Yes, provided that the compiler doesn't enforce the Standard!
> With optimisation, the compiler knows
> that access through "pj" cannot possibly affect "i" without invoking
> undefined behaviour - so it can simplify the loop to "sum = 55;" and
> shows that result.
Quite. That's the sort of way that UB comes back to bite you.
You optimise some code, and the answer changes. There are worse
possibilities, even without going beyond reasonableness; take, for
example Bart's "struct" with four integer members that he wants to
treat as an array. Suppose further that he tries to write to the i'th
member of that array, even after checking that 0 <= i <= 3. A non-
checking compiler will allow that, even though it's UB if i > 0. An
optimising compiler may quite well, however, deduce that "therefore"
i = 0, and carry that value of "i" forward in the analysis. If the
decision whether or not to "rm -rf /" depends on the value of "i",
you can be well and truly up the creek without a paddle.
[Moderator:]
> [For the loop with the unchangable index, you can declare the index
> const and cast the places you change it, [...].
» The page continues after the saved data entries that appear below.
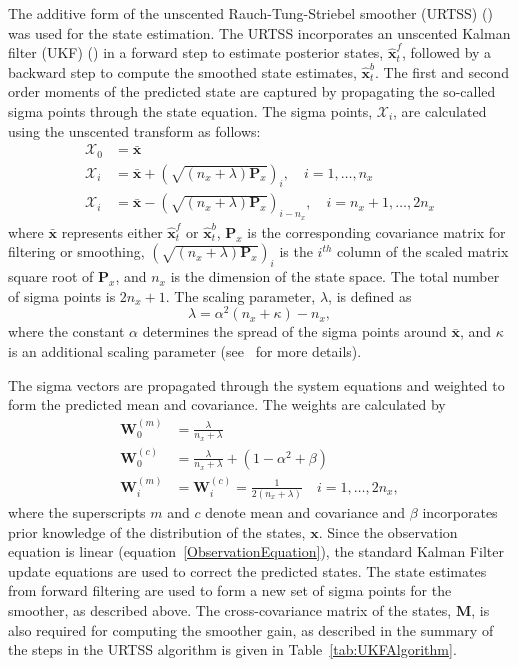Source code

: \documentclass[5p,authoryear]{elsarticle}
\begin{document}
The additive form of the unscented Rauch-Tung-Striebel smoother (URTSS) (\cite{Sarkka2010}) was used for the state estimation. The URTSS incorporates an unscented Kalman filter (UKF) (\cite{Julier1997, Merwe2003}) in a forward step to estimate posterior states, $\hat{\mathbf x}_t^{f}$, followed by a backward step to compute the smoothed state estimates, $\hat{\mathbf x}_t^{b}$. The first and second order moments of the predicted state are captured by propagating the so-called sigma points through the state equation. The sigma points, $\mathcal X_i$, are calculated using the unscented transform as follows:
\begin{align}\label{eq:sigmapoints1}
	\mathcal X_{0}&=\mathbf{\bar x} \\
	\mathcal X_{i}&= \mathbf{\bar x}+\left(\sqrt{( n_x + \lambda)\mathbf P_x}\right)_i, \quad i=1, \dots, n_x \\
	\mathcal X_{i}&=\mathbf{\bar x}-\left(\sqrt{( n_x + \lambda)\mathbf P_x}\right)_{i- n_x}, \quad i= n_x+1, \dots, 2n_x 
\end{align}
where $\mathbf{\bar x}$ represents either $\hat{\mathbf x}_t^{f}$ or $\hat{\mathbf x}_t^{b}$, $\mathbf{P}_x$ is the corresponding covariance matrix for filtering or smoothing, $\left(\sqrt{( n_x + \lambda)\mathbf P_x}\right)_i$ is the $i^{th}$ column of the scaled matrix square root of $\mathbf P_x$, and $n_x$ is the dimension of the state space. The total number of sigma points is $2n_x+1$. The scaling parameter, $\lambda$, is defined as 
\begin{equation}\label{eq:sigmapoints3}
	\lambda=\alpha^2( n_x+\kappa) - n_x, 
\end{equation}
where the constant $\alpha$ determines the spread of the sigma points around $\mathbf{\bar x}$, and $\kappa$ is an additional scaling parameter (see~\cite{Haykin2001} for more details). 

The sigma vectors are propagated through the system equations and weighted to form the predicted mean and covariance. The weights are calculated by 
\begin{align}
	\mathbf W_0^{(m)}&=\frac{\lambda}{ n_x+\lambda} \\
	\mathbf W_0^{(c)}&=\frac{\lambda}{ n_x+\lambda}+(1-\alpha^2+\beta) \\
	\mathbf W_i^{(m)}&=\mathbf W_i^{(c)}=\frac{1}{2( n_x+\lambda)} \quad i=1, \dots, 2n_x, 
\end{align}
where the superscripts $m$ and $c$ denote mean and covariance and $\beta$ incorporates prior knowledge of the distribution of the states, $\mathbf{x}$. Since the observation equation is linear (equation~\ref{ObservationEquation}), the standard Kalman Filter update equations are used to correct the predicted states. The state estimates from forward filtering are used to form a new set of sigma points for the smoother, as described above. The cross-covariance matrix of the states, $\mathbf M$, is also required for computing the smoother gain, as described in the summary of the steps in the URTSS algorithm is given in Table~\ref{tab:UKFAlgorithm}.
\end{document}
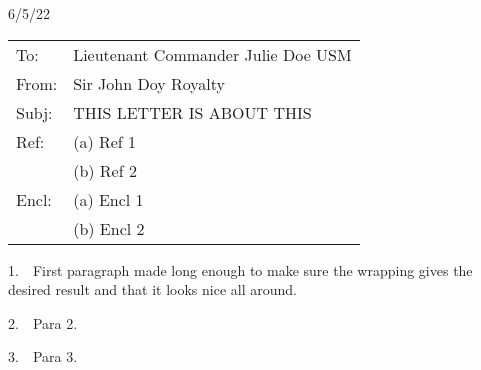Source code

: \documentclass[letter,12pt]{letter}
\begin{document}
\hfill 6/5/22
\begin{tabular}{p{0.5in}p{6in}}
To: & Lieutenant Commander Julie Doe USM \\
From: & Sir John Doy Royalty \\[12pt]
Subj: & THIS LETTER IS ABOUT THIS \\[12pt]
Ref: & (a) Ref 1 \\

      & (b) Ref 2 \\
[12pt]
Encl: & (a) Encl 1 \\


      & (b) Encl 2 \\
[12pt]

\end{tabular}


1.\ \  First paragraph made long enough to make sure the wrapping gives the desired result and that it looks nice all around.\par

2.\ \  Para 2.\par

3.\ \  Para 3.\par
\end{document}
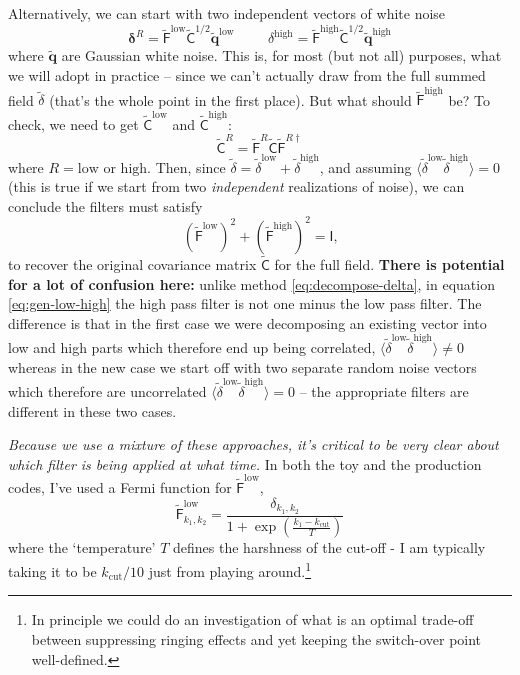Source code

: \documentclass[11pt,a4paper,preprint]{aastex}
\newcommand{\low}{\mathrm{low}}
\newcommand{\high}{\mathrm{high}}
\newcommand{\bmath}[1]{\ensuremath{\bm{#1}}}
\renewcommand{\vec}[1]{\bmath{#1}}
\begin{document}
Alternatively, we can start with two independent vectors of white noise
\begin{equation}
\vec{\delta}^R = \tilde{\mathsf{F}}^{\low} \tilde{\mathsf{C}}^{1/2} \tilde{\vec{q}}^{\low} \hspace{1cm} \delta^{\high} = \tilde{\mathsf{F}}^{\high} \tilde{\mathsf{C}}^{1/2} \tilde{\vec{q}}^{\high}\label{eq:gen-low-high}
\end{equation}
where $\tilde{\vec{q}}$ are Gaussian white
noise. This is, for most (but not all) purposes, what we will adopt in practice -- since
we can't actually draw from the full summed field $\tilde{\delta}$ (that's the whole point in the first place).
But what should $\tilde{\mathsf{F}}^{\high}$ be? To check, we need to
get $\tilde{\mathsf{C}}^{\low}$ and $\tilde{\mathsf{C}}^{\high}$:
\begin{equation}
\tilde{\mathsf{C}}^R = \tilde{\mathsf{F}}^R \tilde{\mathsf{C}} \tilde{\mathsf{F}}^{R\dagger}
\end{equation}
where $R=\low$ or $\high$. Then, since $\tilde{\delta} = \tilde{\delta}^{\low} + \tilde{\delta}^{\high}$,
and assuming $\langle \tilde{\delta}^{\low} \tilde{\delta}^{\high}\rangle = 0$ (this is true if we start
from two {\it independent} realizations of noise), we can conclude the filters must satisfy
\begin{equation}
(\tilde{\mathsf{F}}^{\low})^2+ (\tilde{\mathsf{F}}^{\high})^2 = \mathsf{I}\textrm{,}
\end{equation}
to recover the original covariance matrix $\tilde{\mathsf{C}}$ for the full
field. {\bf There is  potential for a lot of confusion here: } unlike method \eqref{eq:decompose-delta},
in equation \eqref{eq:gen-low-high}  the high pass filter
is not one minus the low pass filter. The difference is that in the first case
we were decomposing an existing vector into low and high parts which therefore end
up being correlated, $\langle \tilde{\delta}^{\low} \tilde{\delta}^{\high} \rangle \ne 0$ whereas in the
new case we start off with two separate random noise vectors which therefore are
uncorrelated  $\langle \tilde{\delta}^{\low} \tilde{\delta}^{\high} \rangle = 0$  -- the appropriate
filters are different in these two cases.

{\it Because we use a mixture of these
approaches, it's critical to be very clear about which filter is being
applied at what time.} In both the toy and the production codes, I've used
a Fermi function for $\tilde{\mathsf{F}}^{\low}$,
\begin{equation}
  \tilde{\mathsf{F}}^{\low}_{k_1, k_2}=\frac{\delta_{k_1,k_2}}{1+\exp\left(\frac{k_1-k_{\mathrm{cut}}}{T}\right)}\label{eq:fermi}
\end{equation}
where the `temperature' $T$ defines the harshness of the cut-off - I am typically
taking it to be $k_{\mathrm{cut}}/10$ just from playing around.\footnote{In principle
we could do an investigation of what is an optimal trade-off between
suppressing ringing effects and yet keeping the switch-over point well-defined.}
\end{document}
As so often, you may well get away with it, but it's UB. See
in particular footnote 132 --
" The implementation may place a const object that is not volatile
" in a read-only region of storage. "
Further, if you can change the index that way, so can a malicious or
careless writer of the loop body, which rather negates the point of
making it "const". To do it properly, it needs to be a defined and
checkable property in the language, as in, for example, Algol 68.
--
Andy Walker,
Nottingham.
[Hey, I said "but ugh". I would think that an auto const without a
constant initializer wouldn't be eligible for read-only storage since
it might have a different value each time the block is entered. -John]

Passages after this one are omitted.